Vos détournements décrivent l’absurdité du monde du travail, mais aussi sa souffrance, en parallèle avec les travaux de Christophe Dejours, procédés voulus?
On cherche toujours avant tout le rire quand on écrit, même quand on parle de détresse. C’est un truc qu’on adore, être sur le fil entre le pathétique et l’éclat de rire. Peut-être parce que ça ressemble à la vie! Christophe Dejours, qu’on a interviewé pour la « Nuit de la COGIP« , nous parlait de l’arme redoutable et salutaire qu’est l’Humour pour les infirmières, quand elle veulent décompresser face aux pires situations. Le Rire sauvera le monde, surtout de ceux qui le proscrivent!
Dans la satire et le détournement, êtes-vous dans la lignée des films de Michel Hazanavicius, Michel Gondry ou Quentin Dupieux?
Oui, c’est drôle, on nous parle souvent du Grand Détournement, plein de gens pensent que c’est nous qui l’avons fait!! C’était pile à la même époque! On l’a raconté à Hazanavicius l’autre jour avec qui on faisait une double-projection au Cinéma des Cinéastes. Ça l’a fait marrer. Oui c’est complètement la même famille oui. On adore ce que font ces gars!
On est bien d’accord: Jean-Claude Bourret, toujours le meilleur journaliste de France et de Navarre.
Absolument. C’est surtout le champion du monde toutes catégories du maintien d’antenne alors qu’il ne se passe rien! Des barres de rire devant La Cinq pendant la première Guerre du Golfe! « 5-You La Cinq », sacré Jean-Claude!
Finalement, ce Berthier, c’est un abruti et un incapable non? En plus, la moustache, ca fait peur…
On ne peut pas te laisser dire ça. Derrière ses galons de chef du Service Courrier se cache un type avec un cœur gros comme ça. Quant à sa moustache, elle est d’une hygiène irréprochable. Sauf les jours de paella.
Bon, nous avons voté dernièrement au CE de la COFRAP (car oui je suis de la COFRAP et j’en suis fier!) une motion de défiance contre la COGIP, une réaction?
Écoutez, tout ça est parti d’une malencontreuse affaire inter-filiales d’emprunt d’agrafeuse finalement rétrocédée, c’est ridicule, trouvez un médiateur à la Sipexo et serrez-vous la main, merde!
Vos projets futurs et festivals?
« À la Recherche de l’Ultra-Sex » poursuit son destin totalement inattendu, il passe un peu partout dans des cinémas en France et on l’espère bientôt en Belgique! Et puis le film a été sélectionné dans plein de Festivals, de Fribourg à Toulouse, de Austin Texas à Los Angeles, de Stuggart à Bogota (sans blagues!), c’est n’importe quoi! Notre projet actuel super-secret : on bosse sur une version du film doublée en américain avec des gros bonnets de la comédie US! Mais chhhuuuut!

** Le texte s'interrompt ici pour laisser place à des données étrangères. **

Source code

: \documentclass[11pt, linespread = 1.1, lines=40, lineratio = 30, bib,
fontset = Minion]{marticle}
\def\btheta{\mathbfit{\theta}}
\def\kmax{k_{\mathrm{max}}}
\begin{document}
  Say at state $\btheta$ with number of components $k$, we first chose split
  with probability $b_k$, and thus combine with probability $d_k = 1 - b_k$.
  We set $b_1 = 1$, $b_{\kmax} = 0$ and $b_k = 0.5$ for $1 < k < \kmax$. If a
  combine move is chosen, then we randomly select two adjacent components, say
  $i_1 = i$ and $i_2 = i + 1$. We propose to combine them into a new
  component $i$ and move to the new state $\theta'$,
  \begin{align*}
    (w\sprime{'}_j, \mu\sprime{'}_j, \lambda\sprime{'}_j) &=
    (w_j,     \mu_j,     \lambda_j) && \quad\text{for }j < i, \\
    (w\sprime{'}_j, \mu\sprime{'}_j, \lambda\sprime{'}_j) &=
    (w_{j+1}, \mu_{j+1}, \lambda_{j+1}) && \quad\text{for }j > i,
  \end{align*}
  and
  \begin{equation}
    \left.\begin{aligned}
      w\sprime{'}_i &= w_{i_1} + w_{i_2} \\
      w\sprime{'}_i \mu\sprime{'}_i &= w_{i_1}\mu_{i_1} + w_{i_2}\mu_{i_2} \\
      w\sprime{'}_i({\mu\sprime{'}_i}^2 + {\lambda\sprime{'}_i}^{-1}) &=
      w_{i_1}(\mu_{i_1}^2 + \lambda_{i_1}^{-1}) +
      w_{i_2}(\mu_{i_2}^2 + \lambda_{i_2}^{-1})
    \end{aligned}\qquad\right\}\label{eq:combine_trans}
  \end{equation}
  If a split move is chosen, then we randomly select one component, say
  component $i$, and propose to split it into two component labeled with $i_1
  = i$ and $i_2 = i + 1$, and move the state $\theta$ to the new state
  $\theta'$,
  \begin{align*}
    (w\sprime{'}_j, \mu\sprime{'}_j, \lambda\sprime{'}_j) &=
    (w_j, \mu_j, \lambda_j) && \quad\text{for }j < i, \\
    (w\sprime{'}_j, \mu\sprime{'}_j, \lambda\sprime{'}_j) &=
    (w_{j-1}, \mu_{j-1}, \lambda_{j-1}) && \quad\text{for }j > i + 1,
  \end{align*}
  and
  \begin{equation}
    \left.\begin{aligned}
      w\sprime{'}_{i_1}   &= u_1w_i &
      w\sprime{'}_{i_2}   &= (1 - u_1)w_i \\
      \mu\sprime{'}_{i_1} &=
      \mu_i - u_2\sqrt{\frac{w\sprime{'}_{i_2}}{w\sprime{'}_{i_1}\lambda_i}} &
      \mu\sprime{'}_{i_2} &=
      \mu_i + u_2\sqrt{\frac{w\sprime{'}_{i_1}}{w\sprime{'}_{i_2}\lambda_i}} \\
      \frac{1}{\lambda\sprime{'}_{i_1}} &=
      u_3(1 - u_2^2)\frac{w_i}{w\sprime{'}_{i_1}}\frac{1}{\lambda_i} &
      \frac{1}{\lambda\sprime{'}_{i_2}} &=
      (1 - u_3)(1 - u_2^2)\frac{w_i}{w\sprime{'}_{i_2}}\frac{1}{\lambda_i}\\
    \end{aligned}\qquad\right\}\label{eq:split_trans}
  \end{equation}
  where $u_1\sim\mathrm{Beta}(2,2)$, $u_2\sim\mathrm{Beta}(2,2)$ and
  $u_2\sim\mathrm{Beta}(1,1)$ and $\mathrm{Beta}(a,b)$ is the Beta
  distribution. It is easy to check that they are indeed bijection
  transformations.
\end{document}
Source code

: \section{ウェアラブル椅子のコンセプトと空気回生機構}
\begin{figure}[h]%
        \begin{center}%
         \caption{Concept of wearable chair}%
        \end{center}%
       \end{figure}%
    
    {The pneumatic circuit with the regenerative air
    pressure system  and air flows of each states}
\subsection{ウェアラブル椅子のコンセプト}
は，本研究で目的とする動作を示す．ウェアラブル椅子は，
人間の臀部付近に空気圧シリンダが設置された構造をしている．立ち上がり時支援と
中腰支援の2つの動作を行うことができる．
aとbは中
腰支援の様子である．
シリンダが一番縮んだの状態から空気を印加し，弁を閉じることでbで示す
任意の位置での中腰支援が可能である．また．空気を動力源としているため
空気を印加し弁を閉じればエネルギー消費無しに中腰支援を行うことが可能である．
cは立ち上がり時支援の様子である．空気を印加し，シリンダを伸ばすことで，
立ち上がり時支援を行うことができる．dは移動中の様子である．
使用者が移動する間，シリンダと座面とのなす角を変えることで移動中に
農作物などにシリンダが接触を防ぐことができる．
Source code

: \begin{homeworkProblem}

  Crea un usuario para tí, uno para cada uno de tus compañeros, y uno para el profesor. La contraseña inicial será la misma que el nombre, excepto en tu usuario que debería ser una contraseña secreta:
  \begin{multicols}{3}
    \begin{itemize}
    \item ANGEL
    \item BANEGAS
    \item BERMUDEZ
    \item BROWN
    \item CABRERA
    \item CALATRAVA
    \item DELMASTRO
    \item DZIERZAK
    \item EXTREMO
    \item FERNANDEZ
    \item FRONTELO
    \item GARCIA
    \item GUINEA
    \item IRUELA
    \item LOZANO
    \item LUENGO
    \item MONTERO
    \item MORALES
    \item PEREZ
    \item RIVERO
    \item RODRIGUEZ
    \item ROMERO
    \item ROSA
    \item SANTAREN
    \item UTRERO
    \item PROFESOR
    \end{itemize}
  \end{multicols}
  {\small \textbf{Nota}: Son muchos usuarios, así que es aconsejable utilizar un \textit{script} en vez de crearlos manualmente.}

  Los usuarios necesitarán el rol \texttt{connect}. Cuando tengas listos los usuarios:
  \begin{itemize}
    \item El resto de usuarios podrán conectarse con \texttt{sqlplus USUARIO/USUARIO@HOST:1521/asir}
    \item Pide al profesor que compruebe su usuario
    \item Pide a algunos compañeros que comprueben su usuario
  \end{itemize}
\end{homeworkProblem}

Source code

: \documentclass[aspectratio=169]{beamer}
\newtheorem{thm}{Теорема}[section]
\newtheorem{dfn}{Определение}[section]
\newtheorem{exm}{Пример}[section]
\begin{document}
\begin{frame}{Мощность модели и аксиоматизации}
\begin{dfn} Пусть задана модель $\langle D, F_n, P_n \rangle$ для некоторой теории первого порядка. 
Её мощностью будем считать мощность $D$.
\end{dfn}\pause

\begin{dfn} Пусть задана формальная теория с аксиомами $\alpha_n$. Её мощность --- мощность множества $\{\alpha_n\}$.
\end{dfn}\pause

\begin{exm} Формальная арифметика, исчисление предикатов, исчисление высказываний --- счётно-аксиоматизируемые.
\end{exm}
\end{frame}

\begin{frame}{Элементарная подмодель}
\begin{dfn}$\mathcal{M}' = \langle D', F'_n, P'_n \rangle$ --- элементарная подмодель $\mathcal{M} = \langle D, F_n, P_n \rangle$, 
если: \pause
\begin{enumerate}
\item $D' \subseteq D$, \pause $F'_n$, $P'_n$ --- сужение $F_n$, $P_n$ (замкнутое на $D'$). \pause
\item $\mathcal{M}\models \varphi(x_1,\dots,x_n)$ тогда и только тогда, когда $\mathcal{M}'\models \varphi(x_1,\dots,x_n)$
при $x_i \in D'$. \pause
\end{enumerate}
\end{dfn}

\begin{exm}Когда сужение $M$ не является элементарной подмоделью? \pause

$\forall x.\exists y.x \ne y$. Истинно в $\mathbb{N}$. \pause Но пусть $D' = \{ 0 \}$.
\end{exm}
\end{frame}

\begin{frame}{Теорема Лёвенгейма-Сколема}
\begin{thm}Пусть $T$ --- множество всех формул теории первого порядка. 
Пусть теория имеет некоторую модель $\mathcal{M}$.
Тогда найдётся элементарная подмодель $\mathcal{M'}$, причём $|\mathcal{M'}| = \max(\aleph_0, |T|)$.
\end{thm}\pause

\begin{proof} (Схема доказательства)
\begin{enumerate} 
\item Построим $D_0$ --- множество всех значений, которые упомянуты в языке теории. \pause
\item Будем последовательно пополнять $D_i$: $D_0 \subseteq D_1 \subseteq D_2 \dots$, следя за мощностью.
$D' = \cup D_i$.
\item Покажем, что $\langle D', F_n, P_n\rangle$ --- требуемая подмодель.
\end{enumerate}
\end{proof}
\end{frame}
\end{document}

Et puis attention: on vient de sortir « Vampires en toute intimité« , notre « Version Française Originale » de « What We Do In The Shadows« , un faux-documentaire hilarant sur des vampires colocataires réalisé par les Néo-zélandais Jemaine Clement et Taika Waititi, les gars de « Flight of the Concords« ! On a tout réécrit, et fait les voix avec des magnifiques personnes comme Alexandre Astier, Fred Testot, Bruno Salomone, Julie Ferrier, Zabou Breitman et Jérémie Elkaïm, et nous aussi dedans! …un gros gros pied!
Ah bon? Génial, mais c’est quoi ce truc? What we do in the quoi?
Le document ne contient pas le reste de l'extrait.